### Task brief
Count lines holding the string "Debezium" in the data that follows. Reply with one number only.

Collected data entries
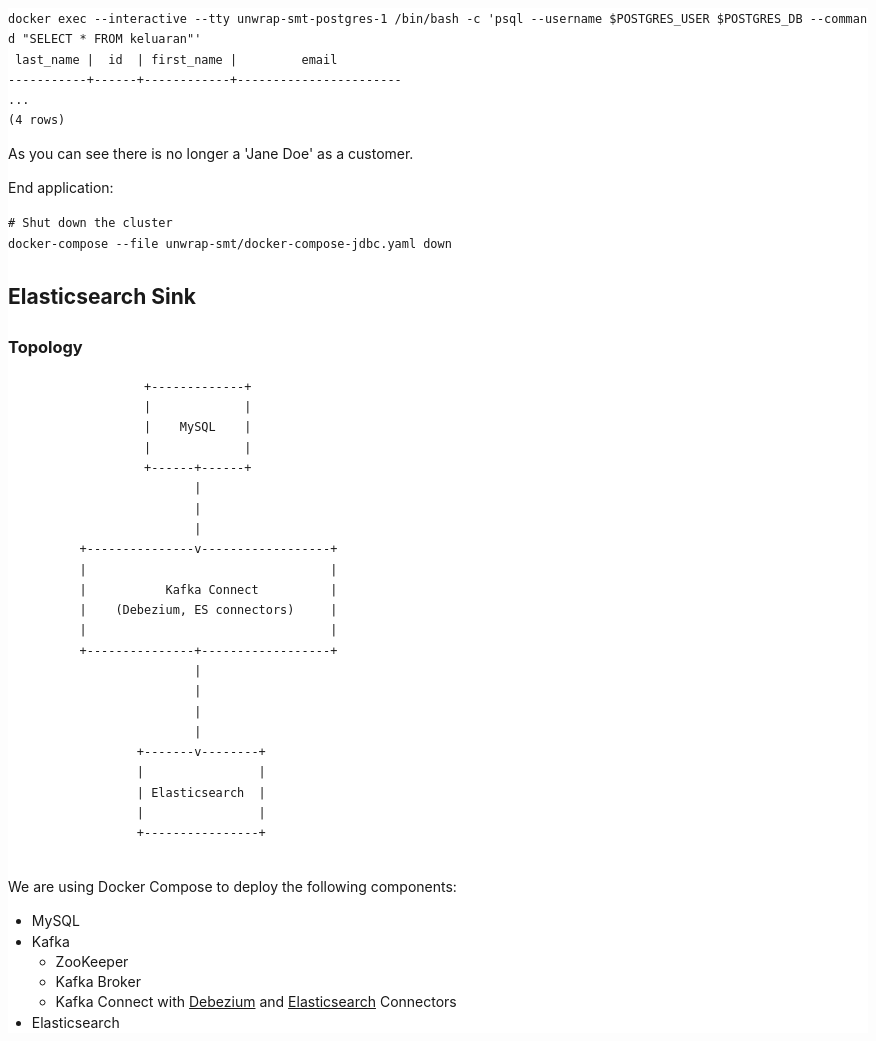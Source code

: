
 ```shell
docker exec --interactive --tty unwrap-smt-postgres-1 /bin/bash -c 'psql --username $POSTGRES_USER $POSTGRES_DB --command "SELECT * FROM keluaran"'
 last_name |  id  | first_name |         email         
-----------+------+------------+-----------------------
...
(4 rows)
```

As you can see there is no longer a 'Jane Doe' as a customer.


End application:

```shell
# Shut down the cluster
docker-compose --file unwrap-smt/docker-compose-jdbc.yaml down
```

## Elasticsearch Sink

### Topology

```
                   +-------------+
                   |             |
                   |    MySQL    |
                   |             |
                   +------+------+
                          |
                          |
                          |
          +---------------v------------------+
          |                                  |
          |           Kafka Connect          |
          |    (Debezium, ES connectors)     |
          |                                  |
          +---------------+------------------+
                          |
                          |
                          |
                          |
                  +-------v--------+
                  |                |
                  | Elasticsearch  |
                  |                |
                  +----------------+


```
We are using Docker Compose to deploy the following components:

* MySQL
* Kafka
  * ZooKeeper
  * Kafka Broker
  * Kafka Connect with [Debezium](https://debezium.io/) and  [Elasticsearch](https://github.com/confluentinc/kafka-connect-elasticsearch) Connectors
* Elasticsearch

==

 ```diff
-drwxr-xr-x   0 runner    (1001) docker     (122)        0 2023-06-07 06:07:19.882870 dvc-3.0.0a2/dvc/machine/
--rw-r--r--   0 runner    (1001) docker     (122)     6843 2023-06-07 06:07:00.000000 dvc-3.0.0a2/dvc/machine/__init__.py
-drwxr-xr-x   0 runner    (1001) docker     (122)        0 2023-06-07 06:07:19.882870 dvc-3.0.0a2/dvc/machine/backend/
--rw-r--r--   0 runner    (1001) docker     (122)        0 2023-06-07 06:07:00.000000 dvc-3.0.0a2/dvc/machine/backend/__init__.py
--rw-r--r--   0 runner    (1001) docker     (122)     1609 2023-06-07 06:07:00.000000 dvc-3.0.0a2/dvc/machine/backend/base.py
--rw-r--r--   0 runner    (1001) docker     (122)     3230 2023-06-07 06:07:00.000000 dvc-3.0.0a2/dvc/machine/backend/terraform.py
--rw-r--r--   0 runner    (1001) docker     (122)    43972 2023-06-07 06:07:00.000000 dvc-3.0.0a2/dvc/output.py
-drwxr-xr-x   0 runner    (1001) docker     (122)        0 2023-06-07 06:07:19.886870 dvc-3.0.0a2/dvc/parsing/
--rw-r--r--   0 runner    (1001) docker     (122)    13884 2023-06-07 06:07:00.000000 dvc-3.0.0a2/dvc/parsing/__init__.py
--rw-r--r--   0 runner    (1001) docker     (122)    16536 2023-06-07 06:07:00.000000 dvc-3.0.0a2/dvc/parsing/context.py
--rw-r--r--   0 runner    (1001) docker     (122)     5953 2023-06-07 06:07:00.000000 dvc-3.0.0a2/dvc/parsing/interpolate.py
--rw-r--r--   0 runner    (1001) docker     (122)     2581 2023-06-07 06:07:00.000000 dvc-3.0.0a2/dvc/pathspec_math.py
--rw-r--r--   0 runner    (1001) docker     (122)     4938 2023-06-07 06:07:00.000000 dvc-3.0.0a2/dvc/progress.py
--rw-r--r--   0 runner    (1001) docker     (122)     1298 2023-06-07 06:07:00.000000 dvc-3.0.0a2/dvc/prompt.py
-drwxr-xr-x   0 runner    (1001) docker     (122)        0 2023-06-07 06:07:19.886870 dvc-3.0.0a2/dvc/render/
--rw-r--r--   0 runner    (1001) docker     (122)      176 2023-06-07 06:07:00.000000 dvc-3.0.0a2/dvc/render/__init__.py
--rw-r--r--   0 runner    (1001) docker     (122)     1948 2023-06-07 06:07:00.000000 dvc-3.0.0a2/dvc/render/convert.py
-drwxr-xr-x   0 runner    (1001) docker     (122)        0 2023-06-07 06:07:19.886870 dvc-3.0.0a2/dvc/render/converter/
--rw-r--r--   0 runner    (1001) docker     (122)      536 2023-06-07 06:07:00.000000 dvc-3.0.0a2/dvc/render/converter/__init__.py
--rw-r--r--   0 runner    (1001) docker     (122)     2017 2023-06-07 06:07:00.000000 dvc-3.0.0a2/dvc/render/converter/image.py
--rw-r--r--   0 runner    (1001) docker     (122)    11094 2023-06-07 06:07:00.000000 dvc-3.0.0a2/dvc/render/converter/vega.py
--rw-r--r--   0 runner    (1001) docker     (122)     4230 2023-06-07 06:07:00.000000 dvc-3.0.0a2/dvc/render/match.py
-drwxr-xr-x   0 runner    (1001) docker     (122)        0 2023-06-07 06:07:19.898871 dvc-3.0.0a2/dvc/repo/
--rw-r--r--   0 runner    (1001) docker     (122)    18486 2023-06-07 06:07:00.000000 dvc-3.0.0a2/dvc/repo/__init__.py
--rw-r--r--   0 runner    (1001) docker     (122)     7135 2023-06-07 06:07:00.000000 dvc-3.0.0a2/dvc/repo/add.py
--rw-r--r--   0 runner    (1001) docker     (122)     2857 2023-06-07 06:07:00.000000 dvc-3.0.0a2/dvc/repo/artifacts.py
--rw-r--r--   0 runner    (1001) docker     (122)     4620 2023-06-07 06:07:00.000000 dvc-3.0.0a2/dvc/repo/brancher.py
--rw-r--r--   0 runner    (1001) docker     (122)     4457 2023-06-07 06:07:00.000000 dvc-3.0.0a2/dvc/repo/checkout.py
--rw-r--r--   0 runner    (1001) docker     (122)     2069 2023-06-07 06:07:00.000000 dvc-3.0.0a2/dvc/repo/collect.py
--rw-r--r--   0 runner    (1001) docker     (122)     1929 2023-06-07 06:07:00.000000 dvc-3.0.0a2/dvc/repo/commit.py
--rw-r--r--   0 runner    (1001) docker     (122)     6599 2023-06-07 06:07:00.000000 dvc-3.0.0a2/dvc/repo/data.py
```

### The completed task
2